Esta jornada se inició en 2012, en el interior de Casa de Galilea, pero al año siguiente se trasladó a la plaza. Hoy casi una veintena de entidades barriales aúnan esfuerzos en su organización, como Cilsa, las escuelas N° 25 y Santo Domingo Savio, La Biblioteca Popular Cava Joven, la Biblioteca del Sauce, la ONG Cicodi y la Fundación La Nona, entre otras.

“Todo esto es un ejemplo de organización del barrio, una forma de entender que los aprendizajes deben darse dentro y fuera del aula, y que los adultos debemos entramarnos y darle valor a los niños y jóvenes del barrio, que produce una enorme riqueza cultural”, coincidieron Jorge Gamarra, educador de Casa de Galilea, y Julia Quintiero, tutora del programa Entornos Creativos, de la Fundación Crear Vale La Pena.

A metros de la carpa de los Abuelos, Romina López, bibliotecaria de la Escuela N° 25, observaba a sus alumnos ensimismados en el cuento que una abuela les narraba. “Los chicos saben bien de qué se trata, porque los Abuelos suelen venir a nuestra escuela.

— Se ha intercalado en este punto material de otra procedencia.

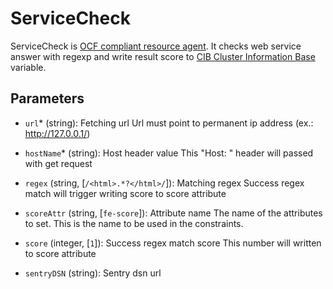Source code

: ServiceCheck
============

ServiceCheck is [OCF compliant resource agent](http://linux-ha.org/wiki/OCF_Resource_Agents).
It checks web service answer with regexp and write result score to [CIB Cluster Information Base](https://www.suse.com/documentation/sle_ha/singlehtml/book_sleha/book_sleha.html#vle.cib) variable.

## Parameters
 - `url`* (string): Fetching url
    Url must point to permanent ip address (ex.: http://127.0.0.1/)

 - `hostName`* (string): Host header value
    This "Host: " header will passed with get request

 - `regex` (string, [`/<html>.*?</html>/`]): Matching regex
    Success regex match will trigger writing score to score attribute

 - `scoreAttr` (string, [`fe-score`]): Attribute name
    The name of the attributes to set.  This is the name to be used in the constraints.

 - `score` (integer, [`1`]): Success regex match score
    This number will written to score attribute

 - `sentryDSN` (string): Sentry dsn url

Tal vez alguno se distrae un poco con la música que viene del escenario. Acá no es lo mismo que en el aula, pero ellas siempre, indefectiblemente, terminan atrapándolos”, aseguró.

+ Abuelos de Cuento lo forman un centenar de abuelos, mayores de 50 años, que fomentan en forma gratuita el hábito de la lectura a chicos de entre 2 y 12 años, en escuelas públicas y privadas del municipio.